Writer/s: Ella Longpre

Saint Christopher, protect us. The imperative is comforting in itself, even to a non-Catholic—that one could have control over a saint, or assume command over some mythical, canonized figure. I have it tattooed on my forearm, ‘Saint Christopher, protect us,’ over a picture of Chris, helping a haloed boy cross a river, holding his staff out before him. It’s not devout, or ironic, but sentimental. And it serves even less a reminder to me than a mark for the world—proof that I am under this mystic’s patronage. It’s in the daze of morning that I read it aloud, finding solace in repetition, before the words have lost any chance of hope, before Saint Christopher becomes, again, just another image inked on my skin, only three quarters mine.

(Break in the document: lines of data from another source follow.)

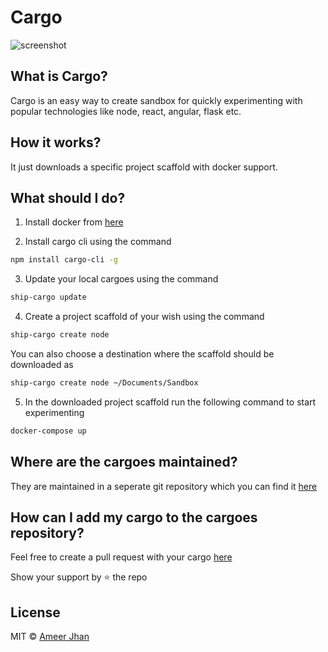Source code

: # Cargo

![screenshot](https://media.giphy.com/media/1sx4pBY208fPP9rgrG/giphy.gif)


## What is Cargo?

Cargo is an easy way to create sandbox for quickly experimenting with popular technologies like node, react, angular, flask etc.

## How it works?

It just downloads a specific project scaffold with docker support.

## What should I do?

1. Install docker from [here](https://www.docker.com/)

2. Install cargo cli using the command

```sh
npm install cargo-cli -g
```

3. Update your local cargoes using the command

```sh
ship-cargo update
```

4. Create a project scaffold of your wish using the command

```sh
ship-cargo create node
```

You can also choose a destination where the scaffold should be downloaded as

```sh
ship-cargo create node ~/Documents/Sandbox
```

5. In the downloaded project scaffold run the following command to start experimenting

```sh
docker-compose up
```

## Where are the cargoes maintained?

They are maintained in a seperate git repository which you can find it [here](https://github.com/ameerthehacker/cargo-core.git)

## How can I add my cargo to the cargoes repository?

Feel free to create a pull request with your cargo [here](https://github.com/ameerthehacker/cargo-core.git)

Show your support by :star: the repo

## License

MIT © [Ameer Jhan](mailto:ameerjhanprof@gmail.com)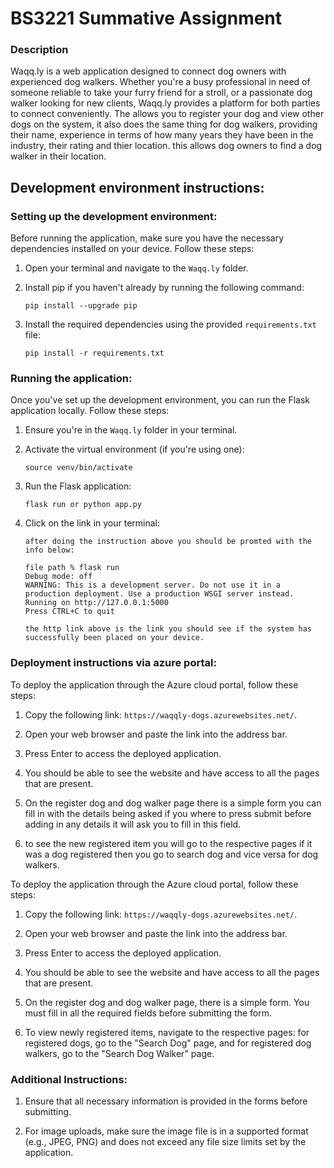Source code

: # BS3221 Summative Assignment

### Description 
Waqq.ly is a web application designed to connect dog owners with experienced dog walkers. Whether you're a busy professional in need of someone reliable to take your furry friend for a stroll, or a passionate dog walker looking for new clients, Waqq.ly provides a platform for both parties to connect conveniently. The allows you to register your dog and view other dogs on the system, it also does the same thing for dog walkers, providing their name, experience in terms of how many years they have been in the industry, their rating and thier location. this allows dog owners to find a dog walker in their location.

## Development environment instructions:

### Setting up the development environment:

Before running the application, make sure you have the necessary dependencies installed on your device. Follow these steps:

1. Open your terminal and navigate to the `Waqq.ly` folder.

2. Install pip if you haven't already by running the following command:
    ```
    pip install --upgrade pip
    ```

3. Install the required dependencies using the provided `requirements.txt` file:
    ```
    pip install -r requirements.txt
    ```

### Running the application:

Once you've set up the development environment, you can run the Flask application locally. Follow these steps:

1. Ensure you're in the `Waqq.ly` folder in your terminal.

2. Activate the virtual environment (if you're using one):
    ```
    source venv/bin/activate
    ```

3. Run the Flask application:
    ```
    flask run or python app.py
    ```
    
4. Click on the link in your terminal:
   ```
   after doing the instruction above you should be promted with the info below:

   file path % flask run
   Debug mode: off
   WARNING: This is a development server. Do not use it in a production deployment. Use a production WSGI server instead.
   Running on http://127.0.0.1:5000
   Press CTRL+C to quit

   the http link above is the link you should see if the system has successfully been placed on your device.
   ```

### Deployment instructions via azure portal:

To deploy the application through the Azure cloud portal, follow these steps:

1. Copy the following link: `https://waqqly-dogs.azurewebsites.net/`.

2. Open your web browser and paste the link into the address bar.

3. Press Enter to access the deployed application.

4. You should be able to see the website and have access to all the pages that are present.

5. On the register dog and dog walker page there is a simple form you can fill in with the details being asked if you where to press submit before adding in any details it will ask you to fill in this field.

6. to see the new registered item you will go to the respective pages if it was a dog registered then you go to search dog and vice versa for dog walkers.

To deploy the application through the Azure cloud portal, follow these steps:

1. Copy the following link: `https://waqqly-dogs.azurewebsites.net/`.

2. Open your web browser and paste the link into the address bar.

3. Press Enter to access the deployed application.

4. You should be able to see the website and have access to all the pages that are present.

5. On the register dog and dog walker page, there is a simple form. You must fill in all the required fields before submitting the form.

6. To view newly registered items, navigate to the respective pages: for registered dogs, go to the "Search Dog" page, and for registered dog walkers, go to the "Search Dog Walker" page.


### Additional Instructions:

1. Ensure that all necessary information is provided in the forms before submitting.
  
2. For image uploads, make sure the image file is in a supported format (e.g., JPEG, PNG) and does not exceed any file size limits set by the application. 
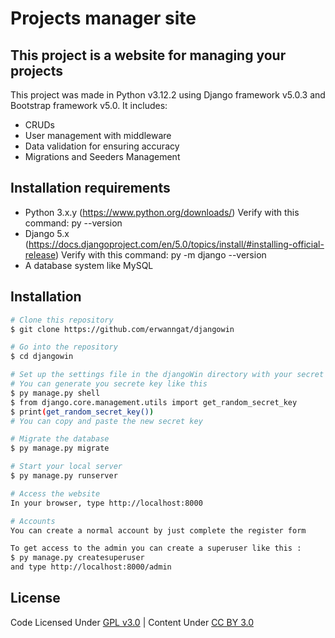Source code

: # Projects manager site

## This project is a website for managing your projects

This project was made in Python v3.12.2 using Django framework v5.0.3 and Bootstrap framework v5.0.
It includes:
- CRUDs
- User management with middleware
- Data validation for ensuring accuracy
- Migrations and Seeders Management

## Installation requirements
- Python 3.x.y (https://www.python.org/downloads/)
  Verify with this command: py --version
- Django 5.x (https://docs.djangoproject.com/en/5.0/topics/install/#installing-official-release)
  Verify with this command: py -m django --version
- A database system like MySQL

## Installation
```bash
# Clone this repository
$ git clone https://github.com/erwanngat/djangowin

# Go into the repository
$ cd djangowin

# Set up the settings file in the djangoWin directory with your secret key and database information
# You can generate you secrete key like this
$ py manage.py shell
$ from django.core.management.utils import get_random_secret_key
$ print(get_random_secret_key())
# You can copy and paste the new secret key

# Migrate the database
$ py manage.py migrate

# Start your local server 
$ py manage.py runserver

# Access the website
In your browser, type http://localhost:8000

# Accounts
You can create a normal account by just complete the register form

To get access to the admin you can create a superuser like this :
$ py manage.py createsuperuser
and type http://localhost:8000/admin

```

## License 

Code Licensed Under [GPL v3.0](https://www.gnu.org/licenses/gpl-3.0.en.html) | Content Under [CC BY 3.0](https://creativecommons.org/licenses/by/3.0/)
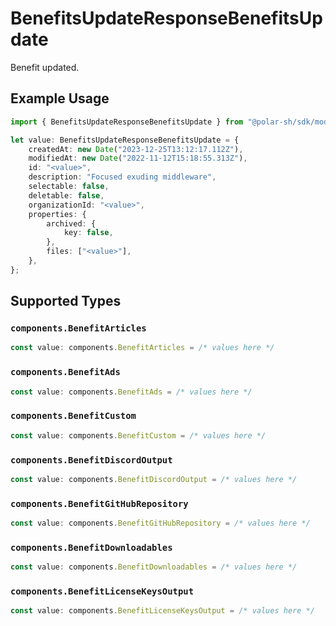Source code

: # BenefitsUpdateResponseBenefitsUpdate

Benefit updated.

## Example Usage

```typescript
import { BenefitsUpdateResponseBenefitsUpdate } from "@polar-sh/sdk/models/operations";

let value: BenefitsUpdateResponseBenefitsUpdate = {
    createdAt: new Date("2023-12-25T13:12:17.112Z"),
    modifiedAt: new Date("2022-11-12T15:18:55.313Z"),
    id: "<value>",
    description: "Focused exuding middleware",
    selectable: false,
    deletable: false,
    organizationId: "<value>",
    properties: {
        archived: {
            key: false,
        },
        files: ["<value>"],
    },
};
```

## Supported Types

### `components.BenefitArticles`

```typescript
const value: components.BenefitArticles = /* values here */
```

### `components.BenefitAds`

```typescript
const value: components.BenefitAds = /* values here */
```

### `components.BenefitCustom`

```typescript
const value: components.BenefitCustom = /* values here */
```

### `components.BenefitDiscordOutput`

```typescript
const value: components.BenefitDiscordOutput = /* values here */
```

### `components.BenefitGitHubRepository`

```typescript
const value: components.BenefitGitHubRepository = /* values here */
```

### `components.BenefitDownloadables`

```typescript
const value: components.BenefitDownloadables = /* values here */
```

### `components.BenefitLicenseKeysOutput`

```typescript
const value: components.BenefitLicenseKeysOutput = /* values here */
```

The first seizure came a week before my 18th birthday. I was visiting an evangelical church when it happened. Thinking I was possessed, the pastor, with the help of his congregation, exorcized me. As grateful as I was for their efforts, my heathen body continued to convulse sporadically over the next few months. A year later, I was diagnosed with epilepsy, caused, it seemed, by trauma to the head suffered in adolescence. But years passed, my condition is still progressing, and the questions that come up are unanswered. Not questions at all, really, but roads down which one travels to reach a destination. At the end of one road, you only find another. This is the first quarter of Christopher—he is the patron saint of the epileptics.

I was diagnosed with Post-Traumatic Stress Disorder just a few months before the first seizure. My psychiatrist, who also counselled veterans and military personnel, explained that, when the body undergoes stress, trauma, abuse, the brain is left with an imprint of that stress. This affects one’s reactions to future stress and one’s mood and outlook. PTSD, he said, is caused by extreme trauma, and is most common among soldiers and victims of sexual abuse. It can leave the survivor with a feeling of a particularly unique history, access to an unknown facet of human experience, an alienation from the remaining ignorant. This is the second quarter of Christopher—he is the patron saint of the soldier.

He is also the patron saint of the wanderer, the third quarter. My blood or my nature, one or both are pulling me year after year to move on, to find new homes, new identities, to find one road at the end of another. Restlessness is whiskey for the head.

It was that restlessness that brought me to a house by the sea. Southern California, actually, on the bay. An older couple accepted a ragamuffin stranger into their home, some fatherless, penniless girl to take in and take care of. Bill and Dorothy—this couple—became my family. This is the fourth quarter of Christopher—he is the patron saint of the sailor. This is the quarter that is not mine.

Bill and Dorothy met in California, following Bill’s return to the states, after serving in the war, in the navy. They raised their children on the Pacific Ocean, moving up and down the coast, never having the shoreline out of sight. Three years after I met him, Bill went back out to sea. He died in his sleep as I talked with Dorothy on the telephone, drifting out silently, leaving the rest of us behind to stand on shore, to follow one road after the next, true wanderers. All of those who have gone back to sea, they are kept only by their remnants on dry land. They are protected by the fallible fabric of memories. This is the hope I hold onto in the daze of morning, the hope that fades, repeating, Saint Christopher, protect us. The haloed boy crossing the river, carried by a dream.

Adapted for performance by Barbara Campbell from a story by Ella Longpre.